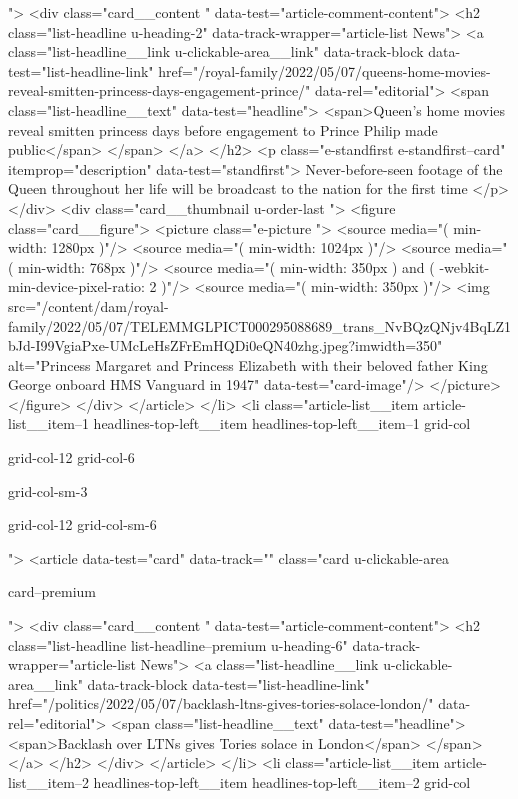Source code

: {{{			
			 ">
<div class="card__content " data-test="article-comment-content">
<h2 class="list-headline  u-heading-2" data-track-wrapper="article-list News">
<a class="list-headline__link u-clickable-area__link" data-track-block data-test="list-headline-link" href="/royal-family/2022/05/07/queens-home-movies-reveal-smitten-princess-days-engagement-prince/" data-rel="editorial">
<span class="list-headline__text" data-test="headline">
<span>Queen’s home movies reveal smitten princess days before engagement to Prince Philip made public</span>
</span>
</a>
</h2>
<p class="e-standfirst  e-standfirst--card" itemprop="description" data-test="standfirst">
Never-before-seen footage of the Queen throughout her life will be broadcast to the nation for the first time
</p>
</div>
<div class="card__thumbnail u-order-last ">
<figure class="card__figure">
<picture class="e-picture   ">
<source media="( min-width: 1280px )"/>
<source media="( min-width: 1024px )"/>
<source media="( min-width: 768px )"/>
<source media="( min-width: 350px ) and ( -webkit-min-device-pixel-ratio: 2 )"/>
<source media="( min-width: 350px )"/>
<img src="/content/dam/royal-family/2022/05/07/TELEMMGLPICT000295088689_trans_NvBQzQNjv4BqLZ1bJd-I99VgiaPxe-UMcLeHsZFrEmHQDi0eQN40zhg.jpeg?imwidth=350" alt="Princess Margaret and Princess Elizabeth with their beloved father King George onboard HMS Vanguard in 1947" data-test="card-image"/>
</picture>
</figure>
</div>
</article>
</li>
<li class="article-list__item article-list__item--1 headlines-top-left__item headlines-top-left__item--1
			grid-col
			
			
			
			grid-col-12
			grid-col-6
			
			
			
			
			
			grid-col-sm-3
			
			
			
			grid-col-12 grid-col-sm-6
			
			
			
			
			">
<article data-test="card" data-track="" class="card
			u-clickable-area
			
			
			card--premium
			
			
			
			
			
			 ">
<div class="card__content " data-test="article-comment-content">
<h2 class="list-headline list-headline--premium u-heading-6" data-track-wrapper="article-list News">
<a class="list-headline__link u-clickable-area__link" data-track-block data-test="list-headline-link" href="/politics/2022/05/07/backlash-ltns-gives-tories-solace-london/" data-rel="editorial">
<span class="list-headline__text" data-test="headline">
<span>Backlash over LTNs gives Tories solace in London</span>
</span>
</a>
</h2>
</div>
</article>
</li>
<li class="article-list__item article-list__item--2 headlines-top-left__item headlines-top-left__item--2
			grid-col
			
}}}
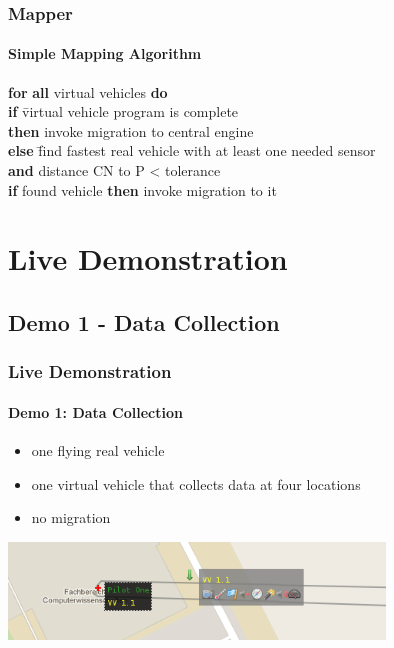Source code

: \documentclass{beamer}
\begin{document}
\begin{frame}\frametitle{Mapper}\framesubtitle{Simple Mapping Algorithm}
	\begin{tabbing}
	\textbf{for} \= \textbf{all} virtual vehicles \textbf{do} \\[.25cm]
	\> \textbf{if}  \= virtual vehicle program is complete \\
	\> \>	\textbf{then} invoke migration to central engine \\[.25cm]
	\>	\textbf{else} \= find fastest real vehicle with at least one needed sensor \\
	\> \>	\textbf{and} distance CN to P < tolerance \\[.25cm]
	\>	\textbf{if} found vehicle \textbf{then} invoke migration to it \\
	\end{tabbing}
\end{frame}

\section{Live Demonstration}
\subsection{Demo 1 - Data Collection}

\begin{frame}\frametitle{Live Demonstration}\framesubtitle{Demo 1: Data Collection}
	\begin{itemize}
		\item one flying real vehicle
		\item one virtual vehicle that collects data at four locations
		\item no migration
	\end{itemize}
	\vspace{0.5cm}
	\begin{center}
		{\includegraphics[width=10cm]{demo1.png}}
	\end{center}
\end{frame}
\end{document}
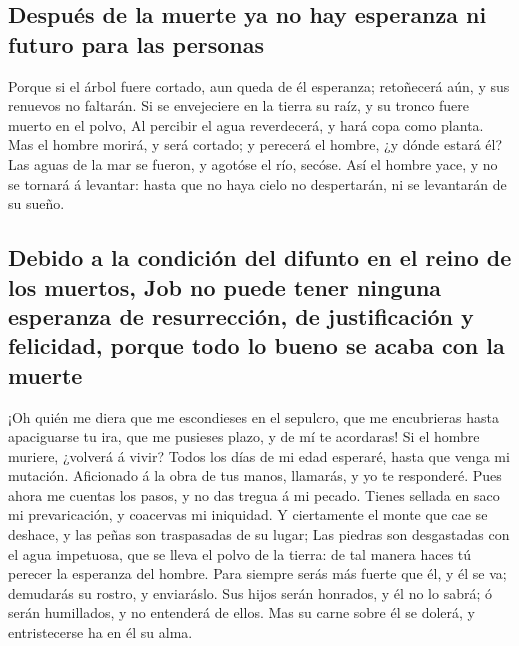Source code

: \hypertarget{despuuxe9s-de-la-muerte-ya-no-hay-esperanza-ni-futuro-para-las-personas}{%
\subsection{Después de la muerte ya no hay esperanza ni futuro para las
personas}\label{despuuxe9s-de-la-muerte-ya-no-hay-esperanza-ni-futuro-para-las-personas}}

 Porque si el árbol fuere cortado, aun queda de él
esperanza; retoñecerá aún, y sus renuevos no faltarán.  Si
se envejeciere en la tierra su raíz, y su tronco fuere muerto en el
polvo,  Al percibir el agua reverdecerá, y hará copa como
planta.  Mas el hombre morirá, y será cortado; y perecerá
el hombre, ¿y dónde estará él?  Las aguas de la mar se
fueron, y agotóse el río, secóse.  Así el hombre yace, y no
se tornará á levantar: hasta que no haya cielo no despertarán, ni se
levantarán de su sueño.

\hypertarget{debido-a-la-condiciuxf3n-del-difunto-en-el-reino-de-los-muertos-job-no-puede-tener-ninguna-esperanza-de-resurrecciuxf3n-de-justificaciuxf3n-y-felicidad-porque-todo-lo-bueno-se-acaba-con-la-muerte}{%
\subsection{Debido a la condición del difunto en el reino de los
muertos, Job no puede tener ninguna esperanza de resurrección, de
justificación y felicidad, porque todo lo bueno se acaba con la
muerte}\label{debido-a-la-condiciuxf3n-del-difunto-en-el-reino-de-los-muertos-job-no-puede-tener-ninguna-esperanza-de-resurrecciuxf3n-de-justificaciuxf3n-y-felicidad-porque-todo-lo-bueno-se-acaba-con-la-muerte}}

 ¡Oh quién me diera que me escondieses en el sepulcro, que
me encubrieras hasta apaciguarse tu ira, que me pusieses plazo, y de mí
te acordaras!  Si el hombre muriere, ¿volverá á vivir?
Todos los días de mi edad esperaré, hasta que venga mi mutación.
 Aficionado á la obra de tus manos, llamarás, y yo te
responderé.  Pues ahora me cuentas los pasos, y no das
tregua á mi pecado.  Tienes sellada en saco mi
prevaricación, y coacervas mi iniquidad.  Y ciertamente el
monte que cae se deshace, y las peñas son traspasadas de su lugar;
 Las piedras son desgastadas con el agua impetuosa, que se
lleva el polvo de la tierra: de tal manera haces tú perecer la esperanza
del hombre.  Para siempre serás más fuerte que él, y él se
va; demudarás su rostro, y enviaráslo.  Sus hijos serán
honrados, y él no lo sabrá; ó serán humillados, y no entenderá de ellos.
 Mas su carne sobre él se dolerá, y entristecerse ha en él
su alma.

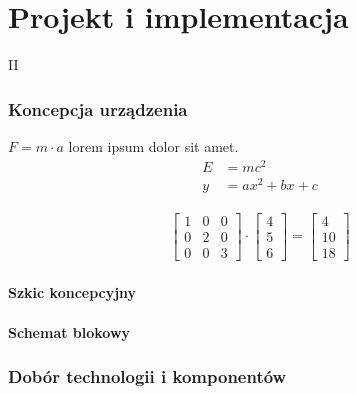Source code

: \part{Projekt i implementacja}{II}
\noindent \lipsum[1-3]

\clearpage\section{Koncepcja urządzenia}
    \noindent \lipsum[1-3] $F = m \cdot a$ lorem ipsum dolor sit amet.
    \begin{align}
        E & = mc^2 \\
        y & = ax^2 + bx + c
    \end{align}

    \lipsum[4-5]
    \begin{align}
        \begin{bmatrix}
            1 & 0 & 0 \\
            0 & 2 & 0 \\
            0 & 0 & 3
        \end{bmatrix} \cdot
        \begin{bmatrix}
            4 \\
            5 \\
            6
        \end{bmatrix} =
        \begin{bmatrix}
            4  \\
            10 \\
            18
        \end{bmatrix}
    \end{align}


    \subsection{Szkic koncepcyjny}
        \noindent \lipsum[6-7]

    \subsection{Schemat blokowy}
        \noindent \lipsum[8-9]

\clearpage\section{Dobór technologii i komponentów} 
    \noindent \lipsum[1-3]

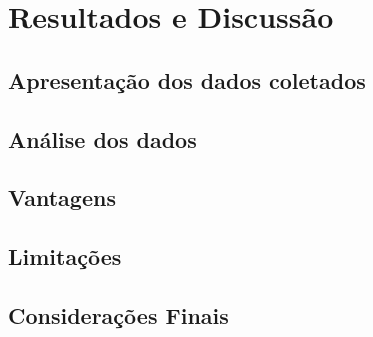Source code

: \chapter{Resultados e Discussão}\label{cap:resultados}

\lipsum[75]

\section{Apresentação dos dados coletados}

\lipsum[76-77]

\section{Análise dos dados}

\lipsum[78-80]

\section{Vantagens}

\lipsum[60-62]

\section{Limitações}

\lipsum[63-64]

\section{Considerações Finais}

\lipsum[31]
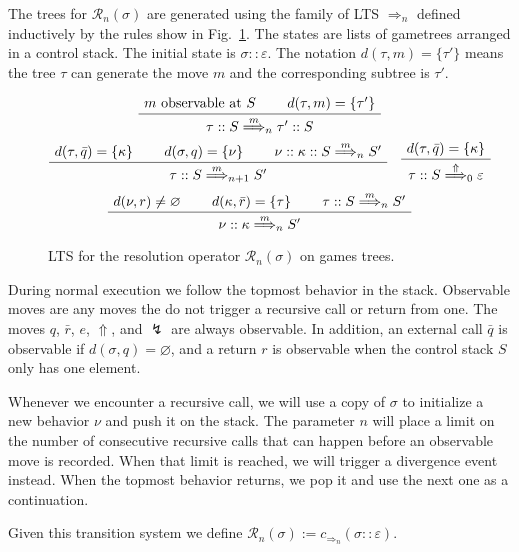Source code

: \documentclass{article}
\newcommand{\kw}[1]{{\mathsf{#1}}}
\begin{document}
The trees for $\mathcal{R}_n(\sigma)$ are generated
using the family of LTS $\Rightarrow_n$ defined inductively
by the rules show in Fig.~\ref{fig:res}.
The states are lists of gametrees arranged in a control stack.
The initial state is $\sigma :: \varepsilon$.
The notation $d(\tau, m) = \{\tau'\}$ means
the tree $\tau$ can generate the move $m$
and the corresponding subtree is $\tau'$.

\begin{figure}
\[
  \AxiomC{$m \mbox{ observable at } S$}
  \AxiomC{$d(\tau, m) = \{ \tau' \}$}
  \BinaryInfC{$\tau :: S \stackrel{m}{\Longrightarrow}_n \tau' :: S$}
  \DisplayProof
\]
\[
  \AxiomC{$d(\tau, \bar{q}) = \{\kappa\}$}
  \AxiomC{$d(\sigma, q) = \{\nu\}$}
  \AxiomC{$\nu :: \kappa :: S \stackrel{m}{\Longrightarrow}_n S'$}
  \TrinaryInfC{$\tau :: S \stackrel{m}{\Longrightarrow}_{n+1} S'$}
  \DisplayProof
  \quad
  \AxiomC{$d(\tau, \bar{q}) = \{\kappa\}$}
  \UnaryInfC{$\tau :: S \stackrel{\Uparrow}{\Longrightarrow}_0 \varepsilon$}
  \DisplayProof
\]
\vspace{.5em}
\[
  \AxiomC{$d(\nu, r) \ne \varnothing$}
  \AxiomC{$d(\kappa, \bar{r}) = \{\tau\}$}
  \AxiomC{$\tau :: S \stackrel{m}{\Longrightarrow}_n S'$}
  \TrinaryInfC{$\nu :: \kappa \stackrel{m}{\Longrightarrow}_n S'$}
  \DisplayProof
\]
\caption{LTS for the resolution operator
  $\mathcal{R}_n(\sigma)$ on games trees.}
\label{fig:res}
\end{figure}

During normal execution we follow the topmost behavior in the stack.
Observable moves are any moves the do not trigger a recursive call
or return from one.
The moves $q$, $\bar{r}$, $e$, $\Uparrow$, and $\lightning$
are always observable.
In addition,
an external call $\bar{q}$
is observable if $d(\sigma, q) = \varnothing$,
and a return $r$
is observable when the control stack $S$ only has one element.

Whenever we encounter a recursive call,
we will use a copy of $\sigma$
to initialize a new behavior $\nu$ and push it on the stack.
The parameter $n$ will place a limit on
the number of consecutive recursive calls that can happen
before an observable move is recorded.
When that limit is reached,
we will trigger a divergence event instead.
When the topmost behavior returns,
we pop it and use the next one as a continuation.

Given this transition system we define
$\mathcal{R}_n(\sigma) := c_{\Rightarrow_n}(\sigma :: \varepsilon)$.




\end{document}
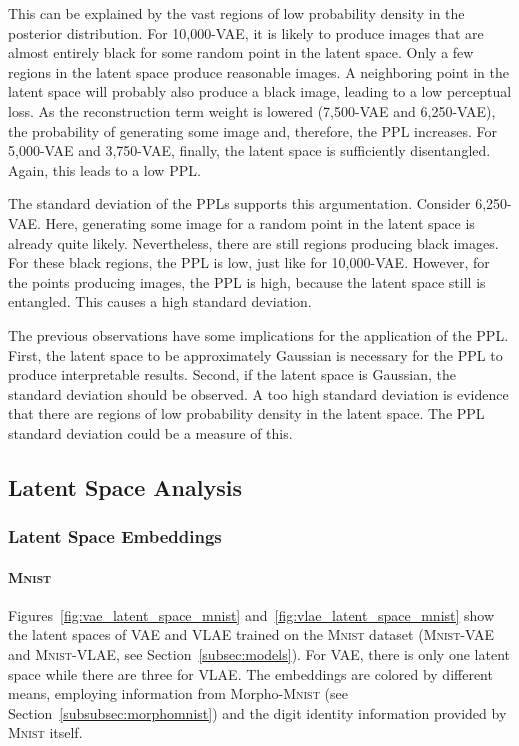 This can be explained by the vast regions of low probability density in the posterior distribution.
For 10,000-\ac{VAE}, it is likely to produce images that are almost entirely black for some random point in the latent space.
Only a few regions in the latent space produce reasonable images.
A neighboring point in the latent space will probably also produce a black image, leading to a low perceptual loss.
As the reconstruction term weight is lowered (7,500-\ac{VAE} and 6,250-\ac{VAE}), the probability of generating some image and, therefore, the \ac{PPL} increases.
For 5,000-\ac{VAE} and 3,750-\ac{VAE}, finally, the latent space is sufficiently disentangled.
Again, this leads to a low \ac{PPL}.

The standard deviation of the \acp{PPL} supports this argumentation.
Consider 6,250-\ac{VAE}.
Here, generating some image for a random point in the latent space is already quite likely.
Nevertheless, there are still  regions producing black images.
For these black regions, the \ac{PPL} is low, just like for 10,000-\ac{VAE}.
However, for the points producing images, the \ac{PPL} is high, because the latent space still is entangled.
This causes a high standard deviation.

The previous observations have some implications for the application of the \ac{PPL}.
First, the latent space to be approximately Gaussian is necessary for the \ac{PPL} to produce interpretable results.
Second, if the latent space is Gaussian, the standard deviation should be observed.
A too high standard deviation is evidence that there are regions of low probability density in the latent space.
The \ac{PPL} standard deviation could be a measure of this.

\subsection{Latent Space Analysis}\label{subsec:model-generated-samples}

\subsubsection{Latent Space Embeddings}\label{subsubsec:latent_space_embeddings}

\paragraph{\textsc{Mnist}}

Figures~\ref{fig:vae_latent_space_mnist} and~\ref{fig:vlae_latent_space_mnist} show the latent spaces of \ac{VAE} and \ac{VLAE} trained on the \textsc{Mnist} dataset (\textsc{Mnist}-\ac{VAE} and \textsc{Mnist}-\ac{VLAE}, see Section~\ref{subsec:models}).
For \ac{VAE}, there is only one latent space while there are three for \ac{VLAE}.
The embeddings are colored by different means, employing information from Morpho-\textsc{Mnist} (see Section~\ref{subsubsec:morphomnist}) and the digit identity information provided by \textsc{Mnist} itself.

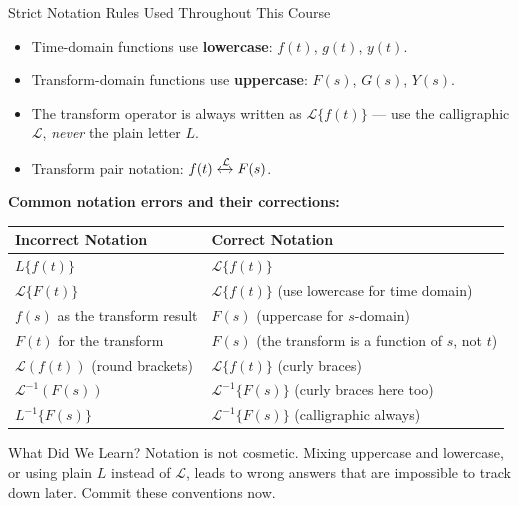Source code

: \documentclass[12pt,a4paper]{article}
\begin{document}
\begin{infobox}{Strict Notation Rules Used Throughout This Course}
\begin{itemize}[leftmargin=1.5cm]
  \item Time-domain functions use \textbf{lowercase}: $f(t)$, $g(t)$, $y(t)$.
  \item Transform-domain functions use \textbf{uppercase}: $F(s)$, $G(s)$,
        $Y(s)$.
  \item The transform operator is always written as $\mathcal{L}\{f(t)\}$ ---
        use the calligraphic $\mathcal{L}$, \emph{never} the plain letter $L$.
  \item Transform pair notation:
        $f(t) \xleftrightarrow{\mathcal{L}} F(s)$.
\end{itemize}

\medskip
\noindent\textbf{Common notation errors and their corrections:}

\medskip
\begin{center}
\begin{tabular}{@{}ll@{}}
\toprule
\textbf{Incorrect Notation} & \textbf{Correct Notation} \\
\midrule
$L\{f(t)\}$ & $\mathcal{L}\{f(t)\}$ \\[3pt]
$\mathcal{L}\{F(t)\}$ & $\mathcal{L}\{f(t)\}$ (use lowercase for time domain) \\[3pt]
$f(s)$ as the transform result & $F(s)$ (uppercase for $s$-domain) \\[3pt]
$F(t)$ for the transform & $F(s)$ (the transform is a function of $s$, not $t$) \\[3pt]
$\mathcal{L}(f(t))$ (round brackets) & $\mathcal{L}\{f(t)\}$ (curly braces) \\[3pt]
$\mathcal{L}^{-1}(F(s))$ & $\mathcal{L}^{-1}\{F(s)\}$ (curly braces here too) \\[3pt]
$L^{-1}\{F(s)\}$ & $\mathcal{L}^{-1}\{F(s)\}$ (calligraphic always) \\
\bottomrule
\end{tabular}
\end{center}
\end{infobox}

\begin{learnbox}{What Did We Learn?}
Notation is not cosmetic. Mixing uppercase and lowercase, or using plain $L$
instead of $\mathcal{L}$, leads to wrong answers that are impossible to track
down later. Commit these conventions now.
\end{learnbox}
\end{document}
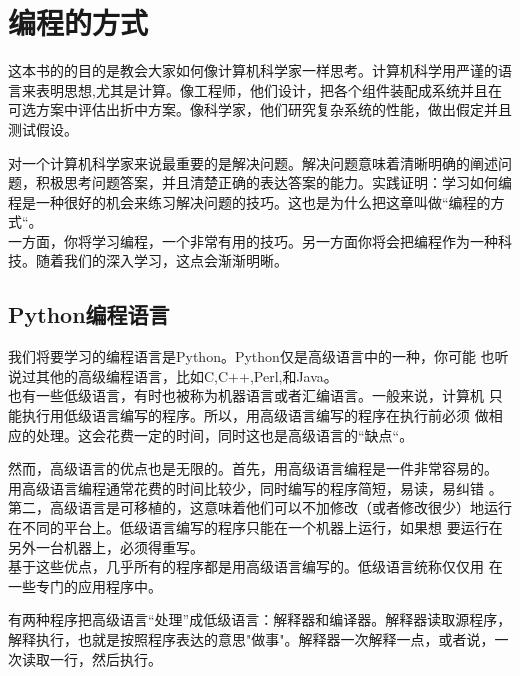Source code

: \chapter{编程的方式}

这本书的的目的是教会大家如何像计算机科学家一样思考。计算机科学用严谨的语言来表明思想,尤其是计算。像工程师，他们设计，把各个组件装配成系统并且在可选方案中评估出折中方案。像科学家，他们研究复杂系统的性能，做出假定并且测试假设。



对一个计算机科学家来说最重要的是解决问题。解决问题意味着清晰明确的阐述问题，积极思考问题答案，并且清楚正确的表达答案的能力。实践证明：学习如何编程是一种很好的机会来练习解决问题的技巧。这也是为什么把这章叫做“编程的方式“。\\

一方面，你将学习编程，一个非常有用的技巧。另一方面你将会把编程作为一种科技。随着我们的深入学习，这点会渐渐明晰。

\section{Python编程语言}

我们将要学习的编程语言是Python。Python仅是高级语言中的一种，你可能
也听说过其他的高级编程语言，比如C,C++,Perl,和Java。\\

也有一些低级语言，有时也被称为机器语言或者汇编语言。一般来说，计算机
只能执行用低级语言编写的程序。所以，用高级语言编写的程序在执行前必须
做相应的处理。这会花费一定的时间，同时这也是高级语言的“缺点“。\\


然而，高级语言的优点也是无限的。首先，用高级语言编程是一件非常容易的。
用高级语言编程通常花费的时间比较少，同时编写的程序简短，易读，易纠错
。第二，高级语言是可移植的，这意味着他们可以不加修改（或者修改很少）地运行在不同的平台上。低级语言编写的程序只能在一个机器上运行，如果想
要运行在另外一台机器上，必须得重写。\\

基于这些优点，几乎所有的程序都是用高级语言编写的。低级语言统称仅仅用
在一些专门的应用程序中。


有两种程序把高级语言“处理”成低级语言：解释器和编译器。解释器读取源程序，解释执行，也就是按照程序表达的意思"做事"。解释器一次解释一点，或者说，一次读取一行，然后执行。\\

______________________________

**What is needed**
Whenever the word "noindent" shows up in a line of the entries above, copy that line.

**Task answer**
\noindent \lipsum[1-3]
    \noindent \lipsum[1-3] $F = m \cdot a$ lorem ipsum dolor sit amet.
        \noindent \lipsum[6-7]
        \noindent \lipsum[8-9]
    \noindent \lipsum[1-3]
\noindent\textbf{Common notation errors and their corrections:}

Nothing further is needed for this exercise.